Luckily, no one else in my family were ever JWs. Just my in-laws...which is plenty bad enough.
But my father is a master manipulator. I'd even call him machiavellian, like the archvillian from a TV show. My step-mother is pretty far up there as well, though in a way that's more typical of manipulative mom's. She treated her own daughters considerably worse than she's treated me, so I guess I was lucky.
I have very little to do with either of them now.
Now I think someone else mentioned this particular piece of advice, but it works for me, so I'll repeat it.
Just because someone is related to you doesn't make them family. Don't confuse these concepts. If your mom is poison and truly believes she has a right to be, then you're within your rights to treat her as poison.
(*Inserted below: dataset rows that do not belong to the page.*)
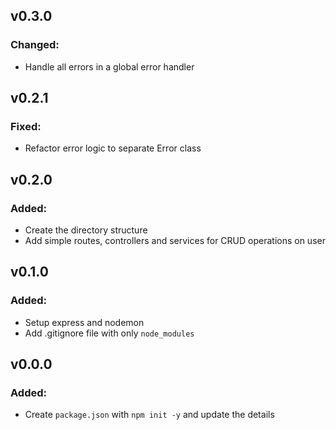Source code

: ## v0.3.0

### Changed:
- Handle all errors in a global error handler

## v0.2.1

### Fixed:
- Refactor error logic to separate Error class

## v0.2.0

### Added:
- Create the directory structure
- Add simple routes, controllers and services for CRUD operations on user

## v0.1.0

### Added:
- Setup express and nodemon
- Add .gitignore file with only `node_modules`

## v0.0.0

### Added:
- Create `package.json` with `npm init -y` and update the details
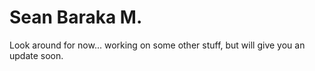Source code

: # Sean Baraka M.

Look around for now... working on some other stuff, but will give you an update soon.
No one has the right to make you miserable to make themselves feel better. Not even your parents.
Being a parent isn't just a right that gives her some entitlements. It's a responsibility. You can't demand the one to an unreasonable degree without fulfilling the other to an unreasonable degree.
If she wants perfect deference out of you, then she needs to be the perfect mom. There's no such thing. But she'll keep hitting you with whatever works to get what she wants. Including guilt and telling you how much you owe her.
When do your wants matter? Shouldn't they matter to a loving parent?
Don't let yourself be swayed and used by guilt.